Once again I’m looking for an amazingly bright Ph.D. student to work with me over the course of the summer. The position is open to Ph.D. students from any university and at any point of their studies, and I can nearly guarantee it’s going to be an awesome experience.
The primary task will be applying machine learning techniques (lexical analysis, network extraction, predictive analytics) to the usage data from a large piece of commercial software. With a little bit of luck the software will be instrumented by this point in time so you’ll just need to slice and dice the data and find awesome stuff. The goal, of course, is to publish an amazing paper that provides great insight into how users actually use this type of software and provide guidance to architects and developers of such a system.

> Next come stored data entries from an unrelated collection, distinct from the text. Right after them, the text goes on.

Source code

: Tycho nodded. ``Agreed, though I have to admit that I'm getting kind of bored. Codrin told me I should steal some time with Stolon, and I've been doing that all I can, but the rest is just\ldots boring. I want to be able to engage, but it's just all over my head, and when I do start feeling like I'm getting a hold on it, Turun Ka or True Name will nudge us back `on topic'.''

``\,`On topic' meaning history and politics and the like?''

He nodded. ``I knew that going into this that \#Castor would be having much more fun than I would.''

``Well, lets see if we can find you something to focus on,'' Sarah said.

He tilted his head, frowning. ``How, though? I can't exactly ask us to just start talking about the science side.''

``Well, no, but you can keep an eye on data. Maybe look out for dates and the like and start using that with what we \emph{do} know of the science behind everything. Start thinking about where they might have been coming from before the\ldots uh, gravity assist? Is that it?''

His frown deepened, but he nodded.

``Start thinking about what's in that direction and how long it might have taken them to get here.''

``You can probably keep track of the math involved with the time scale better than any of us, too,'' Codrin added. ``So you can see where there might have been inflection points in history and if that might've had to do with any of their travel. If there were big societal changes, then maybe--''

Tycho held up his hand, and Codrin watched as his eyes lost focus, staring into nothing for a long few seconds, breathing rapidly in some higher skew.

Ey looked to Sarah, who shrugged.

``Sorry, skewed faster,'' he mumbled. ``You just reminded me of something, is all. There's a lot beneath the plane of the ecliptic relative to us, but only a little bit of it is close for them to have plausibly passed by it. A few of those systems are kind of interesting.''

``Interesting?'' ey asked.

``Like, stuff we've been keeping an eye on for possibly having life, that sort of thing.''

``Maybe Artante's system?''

A loose list of skills that are desirable are:
- Java: Most of our tools are written in Java. It took me a while to get used to this, but Java has some nice advantages for developing code to run in an enterprise. Here at IBM we really love it and most of our software, including the tool we’re looking at, is built in Java.
- Software Engineering Processes: Domain expertise in understanding the relationships between the different levels of stakeholders in a software project is immensely helpful and will make it a lot easier to tease great bits of nuggets out of the data.
- Machine Learning: We use various types of machine learning, both Java libraries and some R to understand the data. On the Java side knowledge of text analysis packages such as OpenNLP is helpful.
- Statistics: I love R. If you love R it helps out.
- Visualizations: I’m big on making great visualizations to show off our findings. If you’re a ninja with ggplot or d3 then you probably qualify.
Of course, there’s a variety of other skills that are helpful too. The intern absolutely must be self motivated and able to find answers to questions on their own. This isn’t an unsupervised position, but I travel a lot and am frequently out of the office, which limits my ability to provide direct daily supervision. As a result, excellent communication skills are also helpful — you should know how to ask questions over email in way which is succinct while providing enough information to other people to answer the question. If you’ve got a great profile on StackOverflow you’re probably already there.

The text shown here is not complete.